:: What is required ::
Without any pictures, print exactly the lines that run from the start of the data through the line containing "Use MS Visual".

:: Record set ::

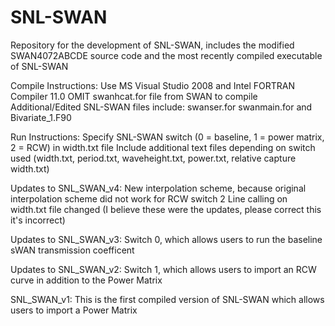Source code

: SNL-SWAN
========

Repository for the development of SNL-SWAN, includes the modified SWAN4072ABCDE source code and the most 
recently compiled executable of SNL-SWAN


Compile Instructions:
	Use MS Visual Studio 2008 and Intel FORTRAN Compiler 11.0
	OMIT swanhcat.for file from SWAN to compile
	Additional/Edited SNL-SWAN files include: swanser.for swanmain.for and Bivariate_1.F90

Run Instructions:
	Specify SNL-SWAN switch (0 = baseline, 1 = power matrix, 2 = RCW) in width.txt file
	Include additional text files depending on switch used (width.txt, period.txt, 
		waveheight.txt, power.txt, relative capture width.txt)


Updates to SNL_SWAN_v4: 
	New interpolation scheme, because original interpolation scheme did not work for RCW switch 2
	Line calling on width.txt file changed 
	(I believe these were the updates, please correct this it's incorrect)

Updates to SNL_SWAN_v3: 
	Switch 0, which allows users to run the baseline sWAN transmission coefficent

Updates to SNL_SWAN_v2:
	Switch 1, which allows users to import an RCW curve in addition to the Power Matrix

SNL_SWAN_v1:
	This is the first compiled version of SNL-SWAN which allows users to import a Power Matrix
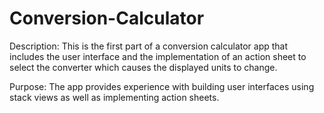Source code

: # Conversion-Calculator

Description: This is the first part of a conversion calculator app that includes the user interface and the implementation of an action sheet to select the converter which causes the displayed units to change.

Purpose: The app provides experience with building user interfaces using stack views as well as implementing action sheets.
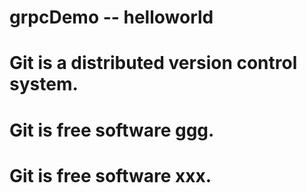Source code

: # grpcDemo -- helloworld
# Git is a distributed version control system.
# Git is free software ggg.
# Git is free software xxx.

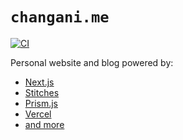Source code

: # `changani.me`

[![CI](https://github.com/flowck/changani.me/actions/workflows/ci.yml/badge.svg)](https://github.com/flowck/changani.me/actions/workflows/ci.yml)

Personal website and blog powered by:

- [Next.js](https://nextjs.org)
- [Stitches](https://stitches.dev/)
- [Prism.js](https://prismjs.com/)
- [Vercel](https://vercel.com)
- [and more](./package.json)
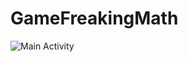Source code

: # GameFreakingMath
![Main Activity](https://github.com/thocs2703/GameFreakingMath/blob/master/image/MainActivity.png)

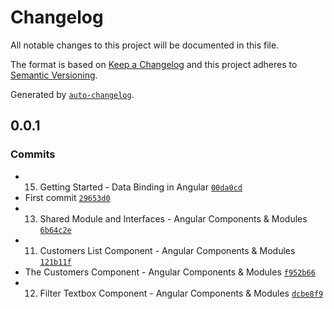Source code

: # Changelog

All notable changes to this project will be documented in this file.

The format is based on [Keep a Changelog](https://keepachangelog.com/en/1.0.0/)
and this project adheres to [Semantic Versioning](https://semver.org/spec/v2.0.0.html).

Generated by [`auto-changelog`](https://github.com/CookPete/auto-changelog).

## 0.0.1

### Commits

- 15. Getting Started - Data Binding in Angular [`00da0cd`](https://github.com/Dev121212/my-first-angular-project/commit/00da0cde19bad8ae98a12587445e5e13c2f3d0c1)
- First commit [`29653d0`](https://github.com/Dev121212/my-first-angular-project/commit/29653d0f73e10cfc62fc2bd63894c9e533f061a0)
- 13. Shared Module and Interfaces - Angular Components & Modules [`6b64c2e`](https://github.com/Dev121212/my-first-angular-project/commit/6b64c2e77d188378abe3c2d9427f55056b36a499)
- 11. Customers List Component - Angular Components & Modules [`121b11f`](https://github.com/Dev121212/my-first-angular-project/commit/121b11f630f1662e6ff12397542d43c2c4870f11)
- The Customers Component - Angular Components & Modules [`f952b66`](https://github.com/Dev121212/my-first-angular-project/commit/f952b6616809e48783797ff984b9ff30fdc6a6c5)
- 12. Filter Textbox Component - Angular Components & Modules [`dcbe8f9`](https://github.com/Dev121212/my-first-angular-project/commit/dcbe8f97aa2f1794e5dca4fa374a7c554e6645da)
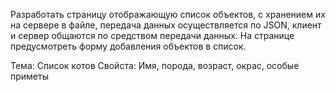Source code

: Разработать страницу отображающую список объектов, с хранением их на сервере в файле, передача данных осуществляется по JSON, клиент и сервер общаются по средством передачи данных. На странице предусмотреть форму добавления объектов в список.

Тема: Список котов
Свойста: Имя, порода, возраст, окрас, особые приметы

:: Written answer ::
Source code

: SNL-SWAN
========

Repository for the development of SNL-SWAN, includes the modified SWAN4072ABCDE source code and the most 
recently compiled executable of SNL-SWAN


Compile Instructions:
	Use MS Visual Studio 2008 and Intel FORTRAN Compiler 11.0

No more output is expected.